ASSIGNMENT: Of the entries below, copy only those lines that contain the word "provides".

---- SUPPLIED INFORMATION

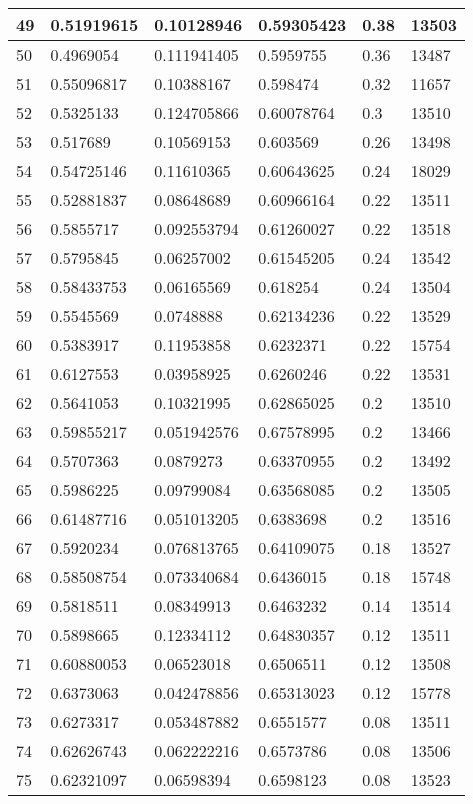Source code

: \begin{longtable}{|l|l|l|l|l|l|}
49 & 0.51919615 & 0.10128946 & 0.59305423 & 0.38 & 13503 \\ \hline 
50 & 0.4969054 & 0.111941405 & 0.5959755 & 0.36 & 13487 \\ \hline 
51 & 0.55096817 & 0.10388167 & 0.598474 & 0.32 & 11657 \\ \hline 
52 & 0.5325133 & 0.124705866 & 0.60078764 & 0.3 & 13510 \\ \hline 
53 & 0.517689 & 0.10569153 & 0.603569 & 0.26 & 13498 \\ \hline 
54 & 0.54725146 & 0.11610365 & 0.60643625 & 0.24 & 18029 \\ \hline 
55 & 0.52881837 & 0.08648689 & 0.60966164 & 0.22 & 13511 \\ \hline 
56 & 0.5855717 & 0.092553794 & 0.61260027 & 0.22 & 13518 \\ \hline 
57 & 0.5795845 & 0.06257002 & 0.61545205 & 0.24 & 13542 \\ \hline 
58 & 0.58433753 & 0.06165569 & 0.618254 & 0.24 & 13504 \\ \hline 
59 & 0.5545569 & 0.0748888 & 0.62134236 & 0.22 & 13529 \\ \hline 
60 & 0.5383917 & 0.11953858 & 0.6232371 & 0.22 & 15754 \\ \hline 
61 & 0.6127553 & 0.03958925 & 0.6260246 & 0.22 & 13531 \\ \hline 
62 & 0.5641053 & 0.10321995 & 0.62865025 & 0.2 & 13510 \\ \hline 
63 & 0.59855217 & 0.051942576 & 0.67578995 & 0.2 & 13466 \\ \hline 
64 & 0.5707363 & 0.0879273 & 0.63370955 & 0.2 & 13492 \\ \hline 
65 & 0.5986225 & 0.09799084 & 0.63568085 & 0.2 & 13505 \\ \hline 
66 & 0.61487716 & 0.051013205 & 0.6383698 & 0.2 & 13516 \\ \hline 
67 & 0.5920234 & 0.076813765 & 0.64109075 & 0.18 & 13527 \\ \hline 
68 & 0.58508754 & 0.073340684 & 0.6436015 & 0.18 & 15748 \\ \hline 
69 & 0.5818511 & 0.08349913 & 0.6463232 & 0.14 & 13514 \\ \hline 
70 & 0.5898665 & 0.12334112 & 0.64830357 & 0.12 & 13511 \\ \hline 
71 & 0.60880053 & 0.06523018 & 0.6506511 & 0.12 & 13508 \\ \hline 
72 & 0.6373063 & 0.042478856 & 0.65313023 & 0.12 & 15778 \\ \hline 
73 & 0.6273317 & 0.053487882 & 0.6551577 & 0.08 & 13511 \\ \hline 
74 & 0.62626743 & 0.062222216 & 0.6573786 & 0.08 & 13506 \\ \hline 
75 & 0.62321097 & 0.06598394 & 0.6598123 & 0.08 & 13523 \\ \hline 
\end{longtable}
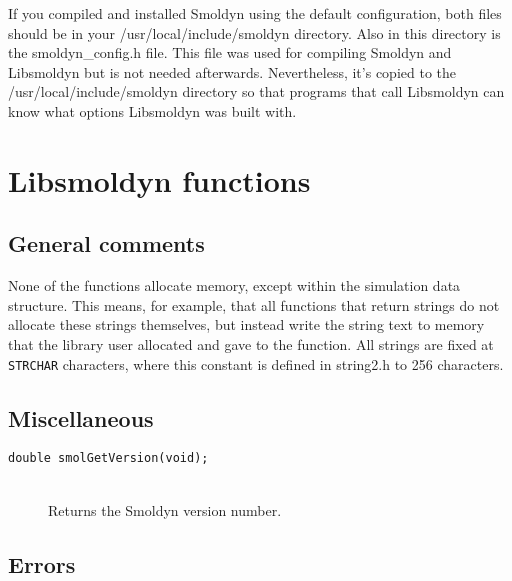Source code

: \documentclass {book}
\begin{document}
If you compiled and installed Smoldyn using the default configuration, both files should be in your /usr/local/include/smoldyn directory.  Also in this directory is the smoldyn\_config.h file.  This file was used for compiling Smoldyn and Libsmoldyn but is not needed afterwards.  Nevertheless, it's copied to the /usr/local/include/smoldyn directory so that programs that call Libsmoldyn can know what options Libsmoldyn was built with.




\chapter{Libsmoldyn functions}

\section{General comments}

None of the functions allocate memory, except within the simulation data structure.  This means, for example, that all functions that return strings do not allocate these strings themselves, but instead write the string text to memory that the library user allocated and gave to the function.
All strings are fixed at \texttt{STRCHAR} characters, where this constant is defined in string2.h to 256 characters.

\section{Miscellaneous}

\begin{description}

\item[\texttt{double smolGetVersion(void);}]
\hfill \\
Returns the Smoldyn version number.

\end{description}


\section{Errors}
\end{document}
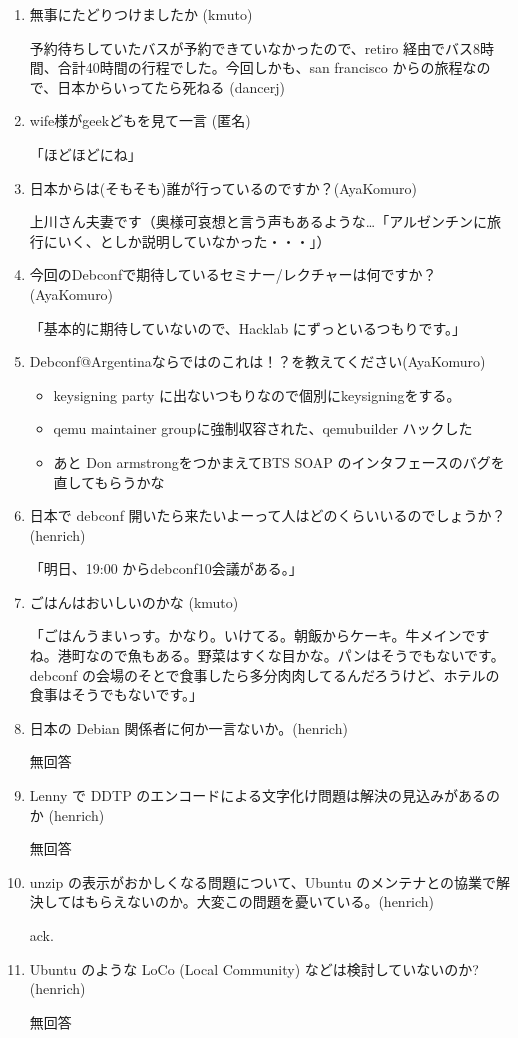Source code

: \documentclass[mingoth,a4paper]{jsarticle}
\begin{document}
\begin{enumerate}
\item 無事にたどりつけましたか (kmuto)

  予約待ちしていたバスが予約できていなかったので、retiro 経由でバス8時間、合計40時間の行程でした。今回しかも、san francisco からの旅程なので、日本からいってたら死ねる (dancerj) 

\item wife様がgeekどもを見て一言 (匿名)

  「ほどほどにね」 

\item 日本からは(そもそも)誰が行っているのですか？(AyaKomuro)

   上川さん夫妻です（奥様可哀想と言う声もあるような…「アルゼンチンに旅行にいく、としか説明していなかった・・・」） 

\item 今回のDebconfで期待しているセミナー/レクチャーは何ですか？(AyaKomuro)

   「基本的に期待していないので、Hacklab にずっといるつもりです。」 

\item Debconf@Argentinaならではのこれは！？を教えてください(AyaKomuro)

  \begin{itemize}
    \item keysigning party に出ないつもりなので個別にkeysigningをする。
    \item qemu maintainer groupに強制収容された、qemubuilder ハックした
    \item あと Don armstrongをつかまえてBTS SOAP のインタフェースのバグを直してもらうかな
  \end{itemize} 
\item 日本で debconf 開いたら来たいよーって人はどのくらいいるのでしょうか？ (henrich)
   
  「明日、19:00 からdebconf10会議がある。」 

\item ごはんはおいしいのかな (kmuto)

   「ごはんうまいっす。かなり。いけてる。朝飯からケーキ。牛メインですね。港町なので魚もある。野菜はすくな目かな。パンはそうでもないです。debconf の会場のそとで食事したら多分肉肉してるんだろうけど、ホテルの食事はそうでもないです。」 
\item 日本の Debian 関係者に何か一言ないか。(henrich)

  無回答
\item Lenny で DDTP のエンコードによる文字化け問題は解決の見込みがあるのか (henrich)

  無回答
\item unzip の表示がおかしくなる問題について、Ubuntu のメンテナとの協業で解決してはもらえないのか。大変この問題を憂いている。(henrich)
       
    ack. 
\item Ubuntu のような LoCo (Local Community) などは検討していないのか? (henrich) 
   
  無回答
\end{enumerate}
\end{document}
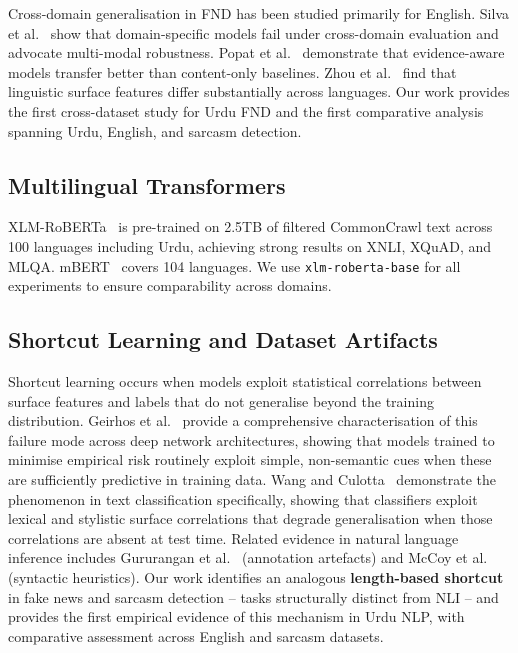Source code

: \documentclass[conference]{IEEEtran}
\begin{document}
Cross-domain generalisation in FND has been studied primarily for
English. Silva et al.~\cite{silva2021embracing} show that
domain-specific models fail under cross-domain evaluation and advocate
multi-modal robustness. Popat et al.~\cite{popat2018declare}
demonstrate that evidence-aware models transfer better than
content-only baselines. Zhou et al.~\cite{zhou2023fake} find that
linguistic surface features differ substantially across languages. Our
work provides the first cross-dataset study for Urdu FND and the first
comparative analysis spanning Urdu, English, and sarcasm detection.

\subsection{Multilingual Transformers}

XLM-RoBERTa~\cite{conneau2020unsupervised} is pre-trained on 2.5TB
of filtered CommonCrawl text across 100 languages including Urdu,
achieving strong results on XNLI, XQuAD, and MLQA.
mBERT~\cite{devlin2018bert} covers 104 languages. We use
\texttt{xlm-roberta-base} for all experiments to ensure comparability
across domains.

\subsection{Shortcut Learning and Dataset Artifacts}

Shortcut learning occurs when models exploit statistical correlations
between surface features and labels that do not generalise beyond the
training distribution. Geirhos et al.~\cite{geirhos2020shortcut}
provide a comprehensive characterisation of this failure mode across
deep network architectures, showing that models trained to minimise
empirical risk routinely exploit simple, non-semantic cues when these
are sufficiently predictive in training data. Wang and
Culotta~\cite{wang2021spurious} demonstrate the phenomenon in text
classification specifically, showing that classifiers exploit lexical
and stylistic surface correlations that degrade generalisation when
those correlations are absent at test time. Related evidence in
natural language inference includes Gururangan et
al.~\cite{gururangan2018annotation} (annotation artefacts) and McCoy
et al.~\cite{mccoy2019right} (syntactic heuristics). Our work
identifies an analogous \textbf{length-based shortcut} in fake news
and sarcasm detection -- tasks structurally distinct from NLI -- and
provides the first empirical evidence of this mechanism in Urdu NLP,
with comparative assessment across English and sarcasm datasets.
\end{document}

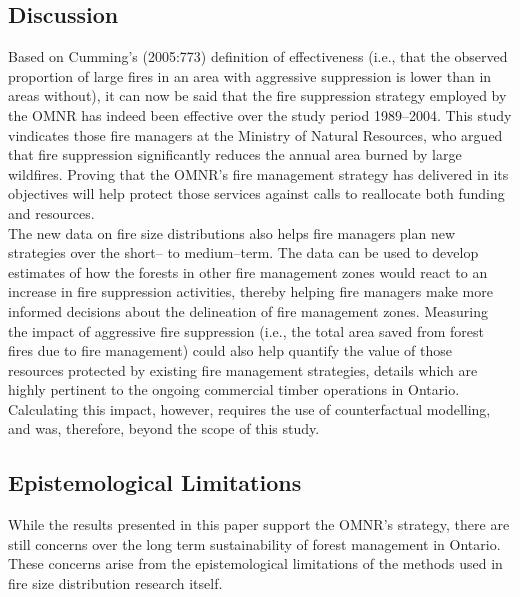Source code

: \begin{spacing}{1.5}
\phantom
\phantom
\phantom
\phantom
\section{Discussion}
\phantom
\phantom
Based on Cumming's (2005:773) definition of effectiveness (i.e., that the observed proportion of large fires in an area with aggressive suppression is lower than in areas without), it can now be said that the fire suppression strategy employed by the OMNR has indeed been effective over the study period 1989--2004. This study vindicates those fire managers at the Ministry of Natural Resources, who argued that fire suppression significantly reduces the annual area burned by large wildfires. Proving that the OMNR's fire management strategy has delivered in its objectives will help protect those services against calls to reallocate both funding and resources. \\

\noindent The new data on fire size distributions also helps fire managers plan  new strategies over the short-- to medium--term. The data can be used to develop estimates of how the forests in other fire management zones would react to an increase in fire suppression activities, thereby helping fire managers make more informed decisions about the delineation of fire management zones. Measuring the impact of aggressive fire suppression (i.e., the total area saved from forest fires due to fire management) could also help quantify the value of those resources protected by existing fire management strategies, details which are highly pertinent to the ongoing commercial timber operations in Ontario. Calculating this impact, however, requires the use of counterfactual modelling, and was, therefore, beyond the scope of this study.

\subsection{Epistemological Limitations}
While the results presented in this paper support the OMNR's strategy, there are still concerns over the long term sustainability of forest management in Ontario. These concerns arise from the epistemological limitations of the methods used in fire size distribution research itself. \\

\clearpage


\end{spacing}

--------

RESPONSE BOX:
work provides the first cross-dataset study for Urdu FND and the first
provides the first empirical evidence of this mechanism in Urdu NLP,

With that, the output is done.